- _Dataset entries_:
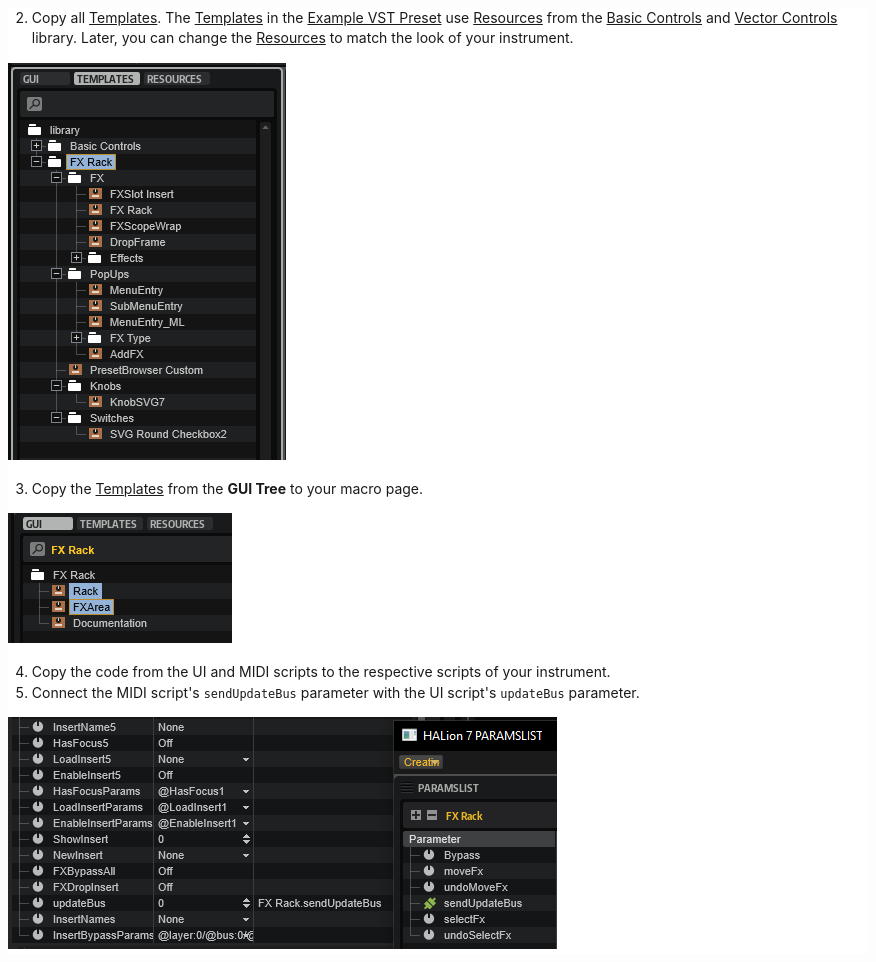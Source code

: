 2. Copy all [Templates](../../HALion-Macro-Page/pages/Templates.md). The [Templates](../../HALion-Macro-Page/pages/Templates.md) in the [Example VST Preset](#example-vst-preset) use [Resources](../../HALion-Macro-Page/pages/Resources.md) from the [Basic Controls](../../HALion-Macro-Page/pages/Exploring-Templates.md#basic-controls) and [Vector Controls](../../HALion-Macro-Page/pages/Exploring-Templates.md#additional-and-vector-controls) library. Later, you can change the [Resources](../../HALion-Macro-Page/pages/Resources.md) to match the look of your instrument.

![Templates](../images/Creating-an-FX-Rack-Templates.png)

3. Copy the [Templates](../../HALion-Macro-Page/pages/Templates.md) from the **GUI Tree** to your macro page.

![GUI Tree](../images/Creating-an-FX-Rack-GUI-Tree.png)

4. Copy the code from the UI and MIDI scripts to the respective scripts of your instrument.
5. Connect the MIDI script's ``sendUpdateBus`` parameter with the UI script's ``updateBus`` parameter.

![updateBus Parameter](../images/Creating-an-FX-Rack-updateBus.png)
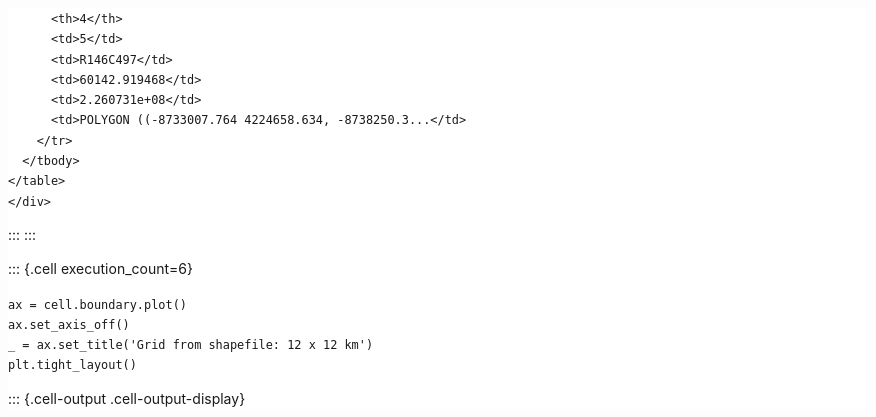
 ```{=html}
      <th>4</th>
      <td>5</td>
      <td>R146C497</td>
      <td>60142.919468</td>
      <td>2.260731e+08</td>
      <td>POLYGON ((-8733007.764 4224658.634, -8738250.3...</td>
    </tr>
  </tbody>
</table>
</div>
```

:::
:::


::: {.cell execution_count=6}
``` {.python .cell-code}
ax = cell.boundary.plot()
ax.set_axis_off()
_ = ax.set_title('Grid from shapefile: 12 x 12 km')
plt.tight_layout()
```

::: {.cell-output .cell-output-display}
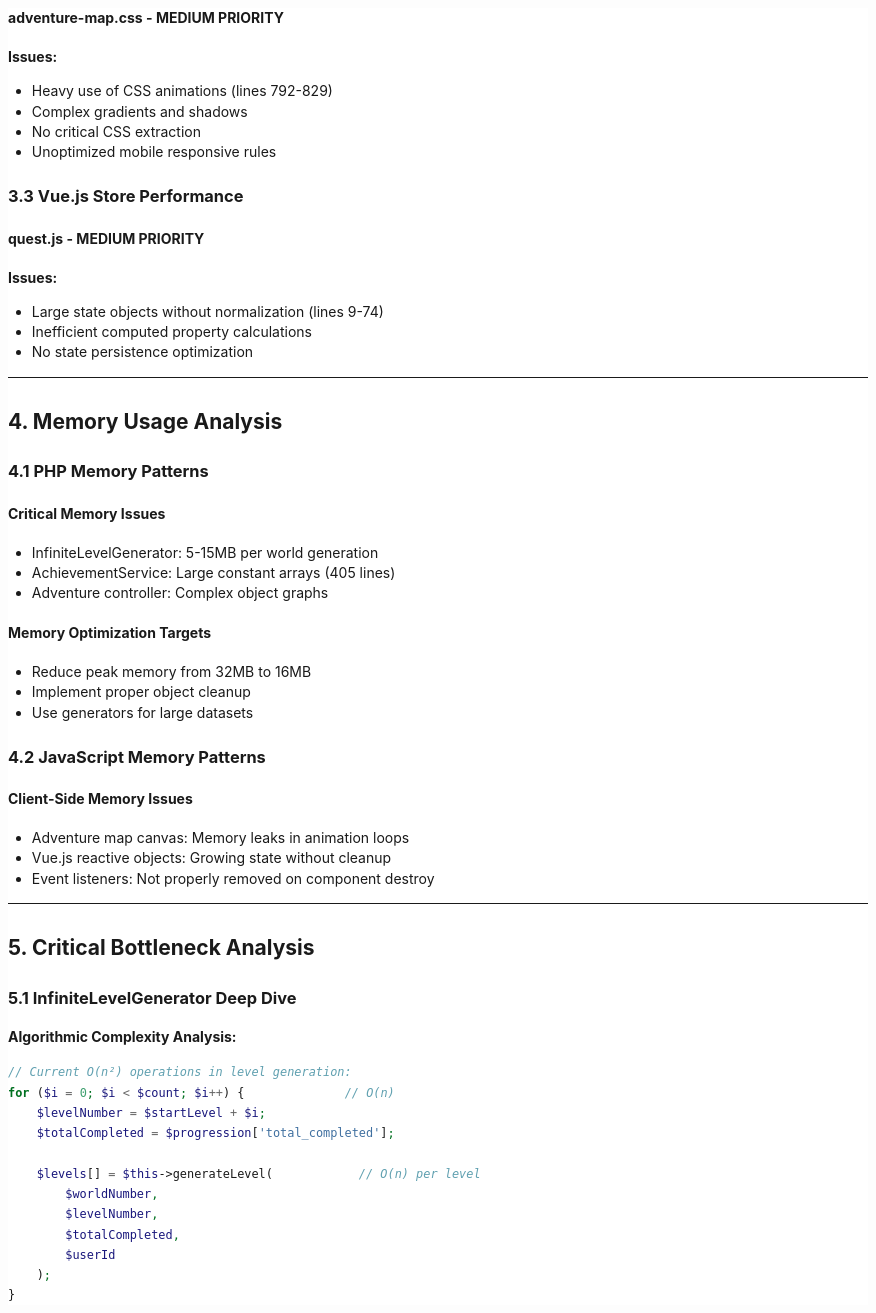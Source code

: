 #### adventure-map.css - MEDIUM PRIORITY
**Issues:**
- Heavy use of CSS animations (lines 792-829)
- Complex gradients and shadows
- No critical CSS extraction
- Unoptimized mobile responsive rules

### 3.3 Vue.js Store Performance

#### quest.js - MEDIUM PRIORITY
**Issues:**
- Large state objects without normalization (lines 9-74)
- Inefficient computed property calculations
- No state persistence optimization

---

## 4. Memory Usage Analysis

### 4.1 PHP Memory Patterns

#### Critical Memory Issues
- InfiniteLevelGenerator: 5-15MB per world generation
- AchievementService: Large constant arrays (405 lines)
- Adventure controller: Complex object graphs

#### Memory Optimization Targets
- Reduce peak memory from 32MB to 16MB
- Implement proper object cleanup
- Use generators for large datasets

### 4.2 JavaScript Memory Patterns

#### Client-Side Memory Issues
- Adventure map canvas: Memory leaks in animation loops
- Vue.js reactive objects: Growing state without cleanup
- Event listeners: Not properly removed on component destroy

---

## 5. Critical Bottleneck Analysis

### 5.1 InfiniteLevelGenerator Deep Dive

**Algorithmic Complexity Analysis:**
```php
// Current O(n²) operations in level generation:
for ($i = 0; $i < $count; $i++) {              // O(n)
    $levelNumber = $startLevel + $i;
    $totalCompleted = $progression['total_completed'];
    
    $levels[] = $this->generateLevel(            // O(n) per level
        $worldNumber, 
        $levelNumber, 
        $totalCompleted, 
        $userId
    );
}
```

- _Task goal_: Apart from the pictures, every line of the data above should be given again exactly.

- _Finished task_:
Source code

: 2. Copy all [Templates](../../HALion-Macro-Page/pages/Templates.md). The [Templates](../../HALion-Macro-Page/pages/Templates.md) in the [Example VST Preset](#example-vst-preset) use [Resources](../../HALion-Macro-Page/pages/Resources.md) from the [Basic Controls](../../HALion-Macro-Page/pages/Exploring-Templates.md#basic-controls) and [Vector Controls](../../HALion-Macro-Page/pages/Exploring-Templates.md#additional-and-vector-controls) library. Later, you can change the [Resources](../../HALion-Macro-Page/pages/Resources.md) to match the look of your instrument.

![Templates](../images/Creating-an-FX-Rack-Templates.png)

3. Copy the [Templates](../../HALion-Macro-Page/pages/Templates.md) from the **GUI Tree** to your macro page.

![GUI Tree](../images/Creating-an-FX-Rack-GUI-Tree.png)

4. Copy the code from the UI and MIDI scripts to the respective scripts of your instrument.
5. Connect the MIDI script's ``sendUpdateBus`` parameter with the UI script's ``updateBus`` parameter.

![updateBus Parameter](../images/Creating-an-FX-Rack-updateBus.png)
 ```{=html}
      <th>4</th>
      <td>5</td>
      <td>R146C497</td>
      <td>60142.919468</td>
      <td>2.260731e+08</td>
      <td>POLYGON ((-8733007.764 4224658.634, -8738250.3...</td>
    </tr>
  </tbody>
</table>
</div>
```

:::
:::


::: {.cell execution_count=6}
``` {.python .cell-code}
ax = cell.boundary.plot()
ax.set_axis_off()
_ = ax.set_title('Grid from shapefile: 12 x 12 km')
plt.tight_layout()
```

::: {.cell-output .cell-output-display}
Source code

: #### adventure-map.css - MEDIUM PRIORITY
**Issues:**
- Heavy use of CSS animations (lines 792-829)
- Complex gradients and shadows
- No critical CSS extraction
- Unoptimized mobile responsive rules

### 3.3 Vue.js Store Performance

#### quest.js - MEDIUM PRIORITY
**Issues:**
- Large state objects without normalization (lines 9-74)
- Inefficient computed property calculations
- No state persistence optimization

---

## 4. Memory Usage Analysis

### 4.1 PHP Memory Patterns

#### Critical Memory Issues
- InfiniteLevelGenerator: 5-15MB per world generation
- AchievementService: Large constant arrays (405 lines)
- Adventure controller: Complex object graphs

#### Memory Optimization Targets
- Reduce peak memory from 32MB to 16MB
- Implement proper object cleanup
- Use generators for large datasets

### 4.2 JavaScript Memory Patterns

#### Client-Side Memory Issues
- Adventure map canvas: Memory leaks in animation loops
- Vue.js reactive objects: Growing state without cleanup
- Event listeners: Not properly removed on component destroy

---

## 5. Critical Bottleneck Analysis

### 5.1 InfiniteLevelGenerator Deep Dive

**Algorithmic Complexity Analysis:**
```php
// Current O(n²) operations in level generation:
for ($i = 0; $i < $count; $i++) {              // O(n)
    $levelNumber = $startLevel + $i;
    $totalCompleted = $progression['total_completed'];
    
    $levels[] = $this->generateLevel(            // O(n) per level
        $worldNumber, 
        $levelNumber, 
        $totalCompleted, 
        $userId
    );
}
```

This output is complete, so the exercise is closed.